RECORD EXTRACTS Start Marker

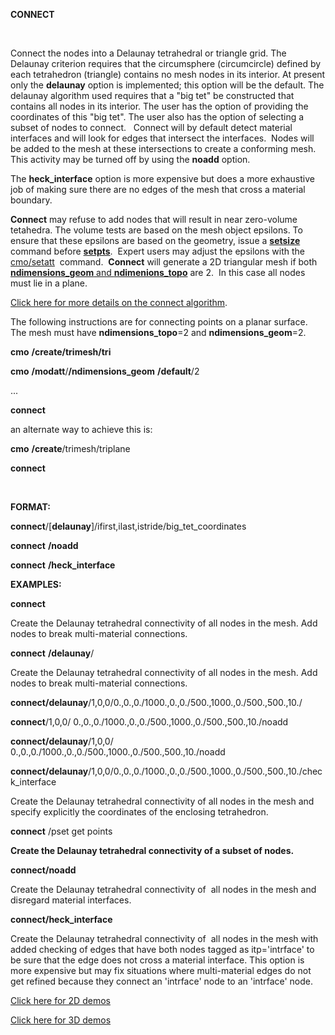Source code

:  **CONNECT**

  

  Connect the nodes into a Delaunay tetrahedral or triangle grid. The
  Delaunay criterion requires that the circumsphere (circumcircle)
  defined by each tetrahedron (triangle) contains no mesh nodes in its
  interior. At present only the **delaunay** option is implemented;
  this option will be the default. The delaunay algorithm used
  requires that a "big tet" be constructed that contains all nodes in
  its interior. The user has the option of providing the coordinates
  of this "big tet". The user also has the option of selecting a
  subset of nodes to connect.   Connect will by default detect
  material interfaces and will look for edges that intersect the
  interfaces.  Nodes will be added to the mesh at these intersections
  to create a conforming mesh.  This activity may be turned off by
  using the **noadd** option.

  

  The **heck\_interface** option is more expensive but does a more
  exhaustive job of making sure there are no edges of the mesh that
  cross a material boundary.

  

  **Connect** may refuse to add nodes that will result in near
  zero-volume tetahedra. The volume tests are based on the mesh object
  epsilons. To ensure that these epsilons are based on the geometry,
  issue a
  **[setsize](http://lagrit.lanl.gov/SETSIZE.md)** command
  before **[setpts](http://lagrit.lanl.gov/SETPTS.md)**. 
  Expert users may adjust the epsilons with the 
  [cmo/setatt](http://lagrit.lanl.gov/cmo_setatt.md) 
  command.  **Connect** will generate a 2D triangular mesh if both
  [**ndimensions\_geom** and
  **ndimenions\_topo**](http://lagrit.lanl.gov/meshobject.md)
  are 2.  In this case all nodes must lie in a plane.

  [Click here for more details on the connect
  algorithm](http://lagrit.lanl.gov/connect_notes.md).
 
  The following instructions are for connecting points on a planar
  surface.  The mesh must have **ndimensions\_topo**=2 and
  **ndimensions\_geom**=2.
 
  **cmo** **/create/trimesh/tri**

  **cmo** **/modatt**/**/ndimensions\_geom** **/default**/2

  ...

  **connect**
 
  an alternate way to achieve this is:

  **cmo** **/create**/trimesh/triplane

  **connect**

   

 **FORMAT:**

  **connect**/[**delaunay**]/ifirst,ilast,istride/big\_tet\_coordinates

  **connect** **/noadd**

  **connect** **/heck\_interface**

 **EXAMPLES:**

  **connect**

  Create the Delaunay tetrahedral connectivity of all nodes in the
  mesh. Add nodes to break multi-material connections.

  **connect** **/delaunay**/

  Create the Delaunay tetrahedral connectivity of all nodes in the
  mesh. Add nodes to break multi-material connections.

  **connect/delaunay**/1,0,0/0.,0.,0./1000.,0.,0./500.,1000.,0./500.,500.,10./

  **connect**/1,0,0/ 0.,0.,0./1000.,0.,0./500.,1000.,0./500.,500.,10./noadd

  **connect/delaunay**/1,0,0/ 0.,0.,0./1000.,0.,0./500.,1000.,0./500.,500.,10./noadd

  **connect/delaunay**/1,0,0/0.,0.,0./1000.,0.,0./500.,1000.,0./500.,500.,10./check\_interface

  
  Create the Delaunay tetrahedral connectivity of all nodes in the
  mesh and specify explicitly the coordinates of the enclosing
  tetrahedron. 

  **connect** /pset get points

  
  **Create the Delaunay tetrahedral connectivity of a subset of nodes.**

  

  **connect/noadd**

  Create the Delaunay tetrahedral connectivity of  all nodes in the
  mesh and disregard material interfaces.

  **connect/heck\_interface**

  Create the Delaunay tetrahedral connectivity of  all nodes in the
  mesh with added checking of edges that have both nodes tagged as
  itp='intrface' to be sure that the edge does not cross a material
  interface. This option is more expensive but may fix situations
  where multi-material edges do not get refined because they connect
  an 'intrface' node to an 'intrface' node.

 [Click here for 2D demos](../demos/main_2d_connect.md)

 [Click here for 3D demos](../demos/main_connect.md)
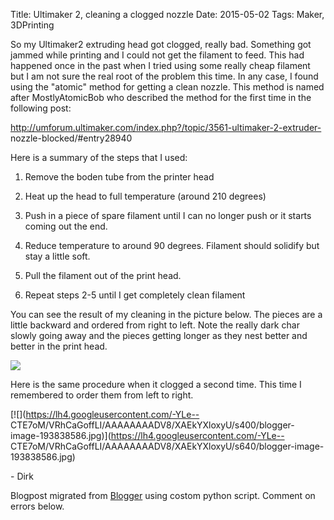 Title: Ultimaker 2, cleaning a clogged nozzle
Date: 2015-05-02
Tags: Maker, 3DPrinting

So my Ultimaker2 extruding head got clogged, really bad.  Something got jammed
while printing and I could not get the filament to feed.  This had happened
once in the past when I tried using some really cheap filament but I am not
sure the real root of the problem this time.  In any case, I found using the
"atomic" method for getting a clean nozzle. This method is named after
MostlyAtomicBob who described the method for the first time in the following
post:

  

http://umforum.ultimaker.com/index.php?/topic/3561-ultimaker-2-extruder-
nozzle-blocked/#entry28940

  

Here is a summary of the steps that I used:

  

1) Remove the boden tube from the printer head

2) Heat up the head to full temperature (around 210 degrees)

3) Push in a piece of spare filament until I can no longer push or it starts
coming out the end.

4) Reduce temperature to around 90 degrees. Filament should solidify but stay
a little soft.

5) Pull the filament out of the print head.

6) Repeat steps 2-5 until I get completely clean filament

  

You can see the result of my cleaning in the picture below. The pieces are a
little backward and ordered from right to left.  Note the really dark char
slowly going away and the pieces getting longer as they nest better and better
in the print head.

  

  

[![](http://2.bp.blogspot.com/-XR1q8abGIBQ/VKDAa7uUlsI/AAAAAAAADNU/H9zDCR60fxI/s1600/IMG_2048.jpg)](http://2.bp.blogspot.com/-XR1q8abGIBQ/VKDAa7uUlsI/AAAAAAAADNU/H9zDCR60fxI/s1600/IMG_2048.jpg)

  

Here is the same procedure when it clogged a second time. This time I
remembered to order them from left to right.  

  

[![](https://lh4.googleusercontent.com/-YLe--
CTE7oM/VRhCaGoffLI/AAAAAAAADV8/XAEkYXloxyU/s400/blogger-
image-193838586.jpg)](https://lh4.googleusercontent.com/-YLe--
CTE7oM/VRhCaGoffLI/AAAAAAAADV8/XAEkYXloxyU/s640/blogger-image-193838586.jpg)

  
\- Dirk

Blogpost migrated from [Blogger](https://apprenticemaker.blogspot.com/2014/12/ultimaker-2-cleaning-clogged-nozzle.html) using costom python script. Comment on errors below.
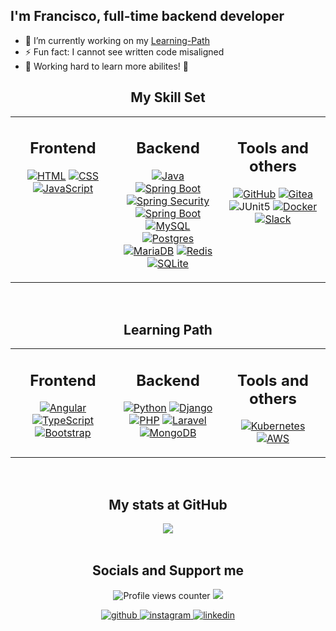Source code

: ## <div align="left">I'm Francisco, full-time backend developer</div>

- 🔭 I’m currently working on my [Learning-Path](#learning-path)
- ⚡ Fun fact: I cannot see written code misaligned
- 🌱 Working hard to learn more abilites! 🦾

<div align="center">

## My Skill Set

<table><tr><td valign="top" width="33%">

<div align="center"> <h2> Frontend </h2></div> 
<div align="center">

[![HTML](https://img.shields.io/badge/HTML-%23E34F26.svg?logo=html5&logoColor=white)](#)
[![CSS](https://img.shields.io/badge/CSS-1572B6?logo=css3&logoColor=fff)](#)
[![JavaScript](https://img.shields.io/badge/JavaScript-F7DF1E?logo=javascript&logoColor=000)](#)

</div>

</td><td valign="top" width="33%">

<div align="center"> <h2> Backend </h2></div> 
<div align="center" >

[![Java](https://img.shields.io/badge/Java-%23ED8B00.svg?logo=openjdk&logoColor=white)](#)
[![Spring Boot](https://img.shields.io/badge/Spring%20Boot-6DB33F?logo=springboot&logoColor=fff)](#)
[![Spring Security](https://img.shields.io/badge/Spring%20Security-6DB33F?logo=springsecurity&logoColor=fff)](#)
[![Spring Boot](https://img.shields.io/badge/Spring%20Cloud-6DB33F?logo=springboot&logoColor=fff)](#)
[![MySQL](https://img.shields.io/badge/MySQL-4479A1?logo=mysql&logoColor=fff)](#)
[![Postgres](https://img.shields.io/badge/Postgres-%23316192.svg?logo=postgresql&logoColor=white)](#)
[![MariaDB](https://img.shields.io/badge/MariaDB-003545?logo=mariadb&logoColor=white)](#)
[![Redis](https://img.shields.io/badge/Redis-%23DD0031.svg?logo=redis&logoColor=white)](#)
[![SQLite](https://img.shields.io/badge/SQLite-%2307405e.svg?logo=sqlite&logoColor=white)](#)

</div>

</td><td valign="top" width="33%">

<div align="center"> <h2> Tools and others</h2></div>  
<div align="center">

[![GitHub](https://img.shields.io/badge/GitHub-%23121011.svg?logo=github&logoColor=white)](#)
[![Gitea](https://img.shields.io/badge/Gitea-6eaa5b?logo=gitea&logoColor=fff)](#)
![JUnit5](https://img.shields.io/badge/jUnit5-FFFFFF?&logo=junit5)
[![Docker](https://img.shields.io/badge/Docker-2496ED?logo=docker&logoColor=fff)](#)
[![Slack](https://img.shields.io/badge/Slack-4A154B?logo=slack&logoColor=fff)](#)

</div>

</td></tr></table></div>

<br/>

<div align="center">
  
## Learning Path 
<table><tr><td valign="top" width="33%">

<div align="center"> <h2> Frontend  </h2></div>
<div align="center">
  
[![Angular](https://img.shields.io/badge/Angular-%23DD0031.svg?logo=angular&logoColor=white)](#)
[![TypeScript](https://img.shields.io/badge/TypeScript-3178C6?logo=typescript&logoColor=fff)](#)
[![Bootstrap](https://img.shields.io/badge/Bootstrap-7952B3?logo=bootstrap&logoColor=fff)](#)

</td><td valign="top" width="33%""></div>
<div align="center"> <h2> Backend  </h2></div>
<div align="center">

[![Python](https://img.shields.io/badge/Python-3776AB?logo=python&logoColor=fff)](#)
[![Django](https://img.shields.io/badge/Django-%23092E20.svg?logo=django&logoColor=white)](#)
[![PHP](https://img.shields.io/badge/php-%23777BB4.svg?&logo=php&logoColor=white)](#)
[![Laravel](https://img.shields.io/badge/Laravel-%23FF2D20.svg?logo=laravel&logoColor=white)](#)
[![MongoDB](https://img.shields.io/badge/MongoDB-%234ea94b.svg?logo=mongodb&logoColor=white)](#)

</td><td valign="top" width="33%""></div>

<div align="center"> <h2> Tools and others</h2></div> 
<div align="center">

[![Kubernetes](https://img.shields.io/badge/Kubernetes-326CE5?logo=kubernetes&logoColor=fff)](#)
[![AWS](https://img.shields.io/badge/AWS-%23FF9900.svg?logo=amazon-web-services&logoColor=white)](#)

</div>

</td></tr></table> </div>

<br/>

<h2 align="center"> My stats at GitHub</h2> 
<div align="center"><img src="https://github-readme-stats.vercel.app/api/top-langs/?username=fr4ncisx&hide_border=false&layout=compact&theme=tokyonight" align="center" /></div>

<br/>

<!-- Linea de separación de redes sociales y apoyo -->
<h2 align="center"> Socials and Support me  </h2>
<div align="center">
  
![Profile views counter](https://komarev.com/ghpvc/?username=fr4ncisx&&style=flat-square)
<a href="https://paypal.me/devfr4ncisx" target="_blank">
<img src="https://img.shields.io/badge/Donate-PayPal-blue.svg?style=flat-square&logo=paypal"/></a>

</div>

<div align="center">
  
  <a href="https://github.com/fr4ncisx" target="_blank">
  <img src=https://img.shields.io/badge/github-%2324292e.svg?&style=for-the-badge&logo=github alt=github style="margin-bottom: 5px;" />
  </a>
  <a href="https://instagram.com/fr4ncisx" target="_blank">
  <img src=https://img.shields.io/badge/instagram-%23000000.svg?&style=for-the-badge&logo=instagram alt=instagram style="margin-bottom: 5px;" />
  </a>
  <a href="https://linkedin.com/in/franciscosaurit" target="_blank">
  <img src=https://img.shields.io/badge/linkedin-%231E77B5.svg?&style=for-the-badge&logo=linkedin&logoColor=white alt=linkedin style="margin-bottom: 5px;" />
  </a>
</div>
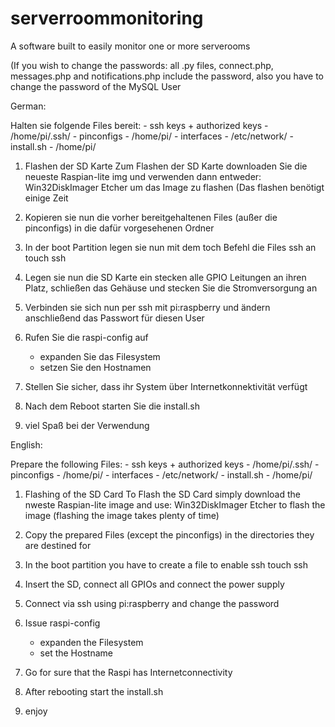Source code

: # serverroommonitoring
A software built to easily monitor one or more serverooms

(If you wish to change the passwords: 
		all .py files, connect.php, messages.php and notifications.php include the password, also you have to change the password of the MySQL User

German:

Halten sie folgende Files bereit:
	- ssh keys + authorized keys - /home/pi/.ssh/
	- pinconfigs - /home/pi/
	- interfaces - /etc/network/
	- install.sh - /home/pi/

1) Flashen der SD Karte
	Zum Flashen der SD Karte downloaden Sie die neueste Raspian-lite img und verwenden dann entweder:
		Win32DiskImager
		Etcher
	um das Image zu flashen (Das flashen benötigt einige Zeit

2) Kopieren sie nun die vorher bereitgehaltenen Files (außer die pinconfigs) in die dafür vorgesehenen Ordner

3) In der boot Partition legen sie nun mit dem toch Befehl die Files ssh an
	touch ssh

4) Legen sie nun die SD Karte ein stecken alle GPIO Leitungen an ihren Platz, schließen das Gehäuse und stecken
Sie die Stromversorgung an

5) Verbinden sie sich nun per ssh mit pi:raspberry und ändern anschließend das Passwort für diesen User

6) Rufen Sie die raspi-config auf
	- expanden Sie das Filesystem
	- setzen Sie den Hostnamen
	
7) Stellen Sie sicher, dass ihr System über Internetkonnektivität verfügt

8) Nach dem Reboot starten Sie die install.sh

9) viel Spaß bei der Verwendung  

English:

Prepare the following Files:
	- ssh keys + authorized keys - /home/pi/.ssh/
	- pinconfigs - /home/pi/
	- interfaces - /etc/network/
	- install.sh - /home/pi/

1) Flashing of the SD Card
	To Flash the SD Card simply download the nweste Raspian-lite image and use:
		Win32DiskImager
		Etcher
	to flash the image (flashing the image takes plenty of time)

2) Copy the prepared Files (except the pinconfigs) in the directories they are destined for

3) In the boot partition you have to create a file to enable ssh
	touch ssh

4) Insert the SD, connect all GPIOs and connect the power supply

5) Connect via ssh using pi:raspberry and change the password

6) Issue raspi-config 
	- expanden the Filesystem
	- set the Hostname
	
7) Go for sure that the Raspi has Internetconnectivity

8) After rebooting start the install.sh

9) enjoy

RECORD EXTRACTS End Marker

EXERCISE DIRECTIONS:
An exact copy is needed of only the lines from the top of the material through the line with "interior. At present"; no pictures belong in it.

SOLUTION FOR THIS PROBLEM:
Source code

:  **CONNECT**

  

  Connect the nodes into a Delaunay tetrahedral or triangle grid. The
  Delaunay criterion requires that the circumsphere (circumcircle)
  defined by each tetrahedron (triangle) contains no mesh nodes in its
  interior. At present only the **delaunay** option is implemented;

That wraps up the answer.